Global dünyada maddeyi ilahlaştıran ve sadece kendi çıkarlarına hizmet eden bir insan tipi yaratılmak isteniyor. Bu kişiler, doğayı, ormanları, dereleri, koyları, başkalarının hayallerini ve hikayelerini umursamıyor. Kendimiz dışında herkesi eleştirir hale geldik; biz hatasızız ama başkaları kötü. Bu mantık, modern insanın zihnini ele geçiren bir virüs oldu. Hayat pahalılığı ve geçim sıkıntısı, yaşam kalitemizi düşürdüğü gibi insani ve ahlaki yönümüzü de olumsuz etkiledi. Artık kimse kimseye güvenmiyor; herkes herkesten şüphe duyuyor. Her davranışımız mutlaka doğrulanma ihtiyacı gerektiriyor. Doğrulanmayan, ispatlanmayan söze inanmaz olduk. Bir tarafta doymayanlar, diğer tarafta da bulamayanlar var.

Dünyada yayılan güven kaybı, ülkemizde de derin bir yara açtı. Bu güven kaybı, toplumu psikolojik hastalıklara sürükledi. Baba, oğula; evliler, eşine inanmakta güçlük çekiyor. Bu durumun nedeni, sosyal hayatın göz ardı edilerek, yıllarca devam eden ekonomik buhranlar ve sosyal adaletsizlikten kaynaklanıyor. Şayet sosyal adalet ve sosyal refah sağlanabilse, toplumun tekrar eski dengelerine kavuşacağına inanıyorum.

İnsan, insanlıkla yaşar; para ve mal gibi materyaller sadece hayatı daha yaşanabilir kılar. İnsan, ahlakla huzurlu yaşar. Bunlar bozulunca, ne kadar zengin bir toplum olursak olalım, yaşam kalitesi düşer. Düşünün; şahsiyetli olmak, erdemli olmak, vicdanlı yaklaşım, sosyal hayat, çevre, doğa, ahlak, emeğe saygı ve ilahi emirler, yerini belirsiz sosyal medya platformlarına bıraktı. Vatandaş, her ayın sonunu düşüne düşüne büyüyor. Oğlu da aynısını yaşıyor, torunu da aynı dertten muzdarip. Sosyal adaleti bir türlü sağlayamayan beceriksiz idare ve bürokratlar... Adalet, ekmektir, aştır, yemektir, hayatın güzel tarafıdır.

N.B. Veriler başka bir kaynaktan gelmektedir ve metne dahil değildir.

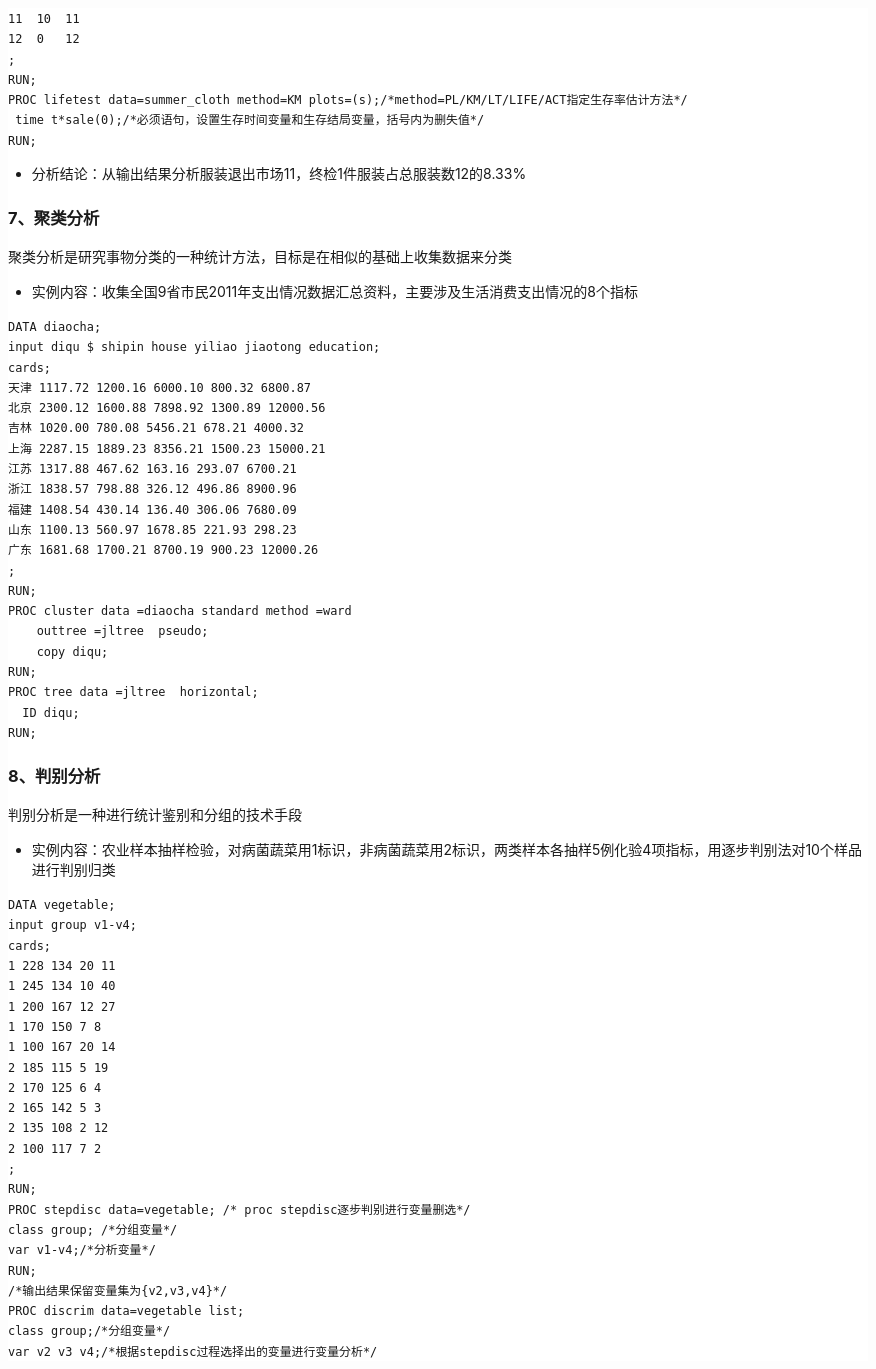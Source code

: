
 ```
11	10	11
12	0	12
;
RUN;
PROC lifetest data=summer_cloth method=KM plots=(s);/*method=PL/KM/LT/LIFE/ACT指定生存率估计方法*/
 time t*sale(0);/*必须语句，设置生存时间变量和生存结局变量，括号内为删失值*/
RUN;
```
- 分析结论：从输出结果分析服装退出市场11，终检1件服装占总服装数12的8.33%
### 7、聚类分析
聚类分析是研究事物分类的一种统计方法，目标是在相似的基础上收集数据来分类
- 实例内容：收集全国9省市民2011年支出情况数据汇总资料，主要涉及生活消费支出情况的8个指标
```
DATA diaocha;
input diqu $ shipin house yiliao jiaotong education;
cards;
天津 1117.72 1200.16 6000.10 800.32 6800.87 
北京 2300.12 1600.88 7898.92 1300.89 12000.56 
吉林 1020.00 780.08 5456.21 678.21 4000.32 
上海 2287.15 1889.23 8356.21 1500.23 15000.21 
江苏 1317.88 467.62 163.16 293.07 6700.21 
浙江 1838.57 798.88 326.12 496.86 8900.96 
福建 1408.54 430.14 136.40 306.06 7680.09 
山东 1100.13 560.97 1678.85 221.93 298.23 
广东 1681.68 1700.21 8700.19 900.23 12000.26 
;
RUN;
PROC cluster data =diaocha standard method =ward
    outtree =jltree  pseudo;
    copy diqu;
RUN;
PROC tree data =jltree  horizontal;
  ID diqu;
RUN;
```
### 8、判别分析
判别分析是一种进行统计鉴别和分组的技术手段
- 实例内容：农业样本抽样检验，对病菌蔬菜用1标识，非病菌蔬菜用2标识，两类样本各抽样5例化验4项指标，用逐步判别法对10个样品进行判别归类
```
DATA vegetable; 
input group v1-v4; 
cards; 
1 228 134 20 11 
1 245 134 10 40 
1 200 167 12 27 
1 170 150 7 8 
1 100 167 20 14 
2 185 115 5 19 
2 170 125 6 4 
2 165 142 5 3 
2 135 108 2 12 
2 100 117 7 2 
;
RUN;
PROC stepdisc data=vegetable; /* proc stepdisc逐步判别进行变量删选*/ 
class group; /*分组变量*/
var v1-v4;/*分析变量*/ 
RUN; 
/*输出结果保留变量集为{v2,v3,v4}*/ 
PROC discrim data=vegetable list; 
class group;/*分组变量*/ 
var v2 v3 v4;/*根据stepdisc过程选择出的变量进行变量分析*/  
```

Acı duymayan insan, paylaşamaz. Palyatif tedbirlerle çözüme ulaşmak mümkün değildir. Üretime katkısı olmayanlar, zincir marketler ve avamlarla sömürge çarkı kurmuşuz. Paranın, gücün babadan oğula geçtiği, güçlünün halkalı olduğu bir düzen, hiç kimseye refah getirmez.

Açgözlülük ve doymak bilmeyen fırsatçılık, Tolstoy’un kitabını bize satır satır yaşatıyor. Kitaptaki fırsatçıların uğradığı akıbet, günümüz fırsatçıları için henüz belli değil. Diğer şeyler birebir aynı. Trabzon’da bir esnafın sosyal medyada ifşa ettiği açgözlülüğü bütün Türkiye ibretle izliyor. Esnafı esnaf yapan ahlaki değerlerin nasıl yok olduğunu ibretle izliyoruz. Bu esnaf, insanın ancak ahlakıyla yaşadığını hatırlattı. İnsanın haramla değil, helalle huzurlu yaşayacağını öğretti. Aksi takdirde torunlarımıza, çocuklarımıza bedelleri ağır bir geleceğe bırakmak kaçınılmazdır. Kısacası, insan çalmakla değil, helal kazançla yaşar. Gelin, çok geçmeden kendimize gelelim; gelecek nesillere yazık etmeyelim. Bugün Filistin’de ölen insanlıktır, katliamın durması için artık bir şeyler yapmalı.